This may be old hat for some, but I just discovered today that it is possible to have duplicate user IDs on the same Linux machine. The ‘useradd’ and ‘adduser’ commands will not allow it:
root@kratos:~# useradd -u 0 test_root useradd: UID 0 is not unique
However, not to fear. Hand-editing the /etc/passwd file is possible, and further, giving the ability for a successful login. For example, here are the first 10 lines of my /etc/passwd:
root@kratos:~# head /etc/passwd test_root:x:0:0:root:/root:/bin/bash root:x:0:0:root:/root:/bin/bash daemon:x:1:1:daemon:/usr/sbin:/bin/sh bin:x:2:2:bin:/bin:/bin/sh sys:x:3:3:sys:/dev:/bin/sh sync:x:4:65534:sync:/bin:/bin/sync games:x:5:60:games:/usr/games:/bin/sh man:x:6:12:man:/var/cache/man:/bin/sh lp:x:7:7:lp:/var/spool/lpd:/bin/sh mail:x:8:8:mail:/var/mail:/bin/sh root@kratos:~# pwconv
I ran the ‘pwconv’ command to update the /etc/shadow file for the password aging information on the ‘test_user’. Now, to test with a login shell:
root@kratos:~# passwd test_root Enter new UNIX password: Retype new UNIX password: passwd: password updated successfully root@kratos:~# ssh test_root@localhost test_root@localhost's password: test_root@kratos:~# whoami test_root
As you probably know, Linux doesn’t care much about the username itself, as much as it does the UID of the username. Further, when testing the account against the /etc/passwd file for existence, upon first successful pass is the winning account. That is why ‘whoami’ shows the ‘test_root’ account rather than the ‘root’ account.
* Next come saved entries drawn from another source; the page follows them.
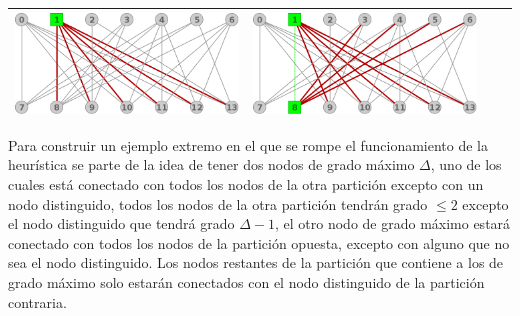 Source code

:\begin{center}
\begin{tabular}{ |c||c||c||c| }
		\includegraphics[scale = 0.18]{img/ej3/constructiva_golosa/bipartito2_st11.png} &
		\includegraphics[scale = 0.18]{img/ej3/constructiva_golosa/bipartito2_st12.png} \\
		\hline
		\end{tabular}
	\end{center}
	
	Para construir un ejemplo extremo 
	en el que se rompe el funcionamiento de la heur\'istica se parte de la idea de tener dos nodos
	de grado m\'aximo $\Delta$, uno de los cuales est\'a conectado con todos los nodos de la otra
	partici\'on excepto con un nodo distinguido, todos los nodos de la otra partici\'on tendr\'an
	grado $\leq 2$ excepto el nodo distinguido que tendr\'a grado $\Delta -1$, el otro nodo de grado
	m\'aximo estar\'a conectado con todos los nodos de la partici\'on opuesta, excepto con alguno
	que no sea el nodo distinguido. Los nodos restantes de la partici\'on que contiene a los de 
	grado m\'aximo solo estar\'an conectados con el nodo distinguido de la partici\'on contraria.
Why would you do this? Doesn’t this just seem silly? To be honest, the only solution I can see with multiple UIDs, would be for the root account as demonstrated above. This way, if you lock out the root account, say with PAM or otherwise, you have a “back door” root account that you can use. Unfortunately, this leads to bad overhead, and sloppy administration. Further, I’ve heard applications check for the username “root” rather than the UID “0″ like they should, thus generating broken apps when using the backdoor account. Definitely, a better solution to this scenario would be proper delegation of the ‘sudo’ command via the /etc/sudoers file.
I would be interested on further insight for those who have encountered this scenario before. Please comment.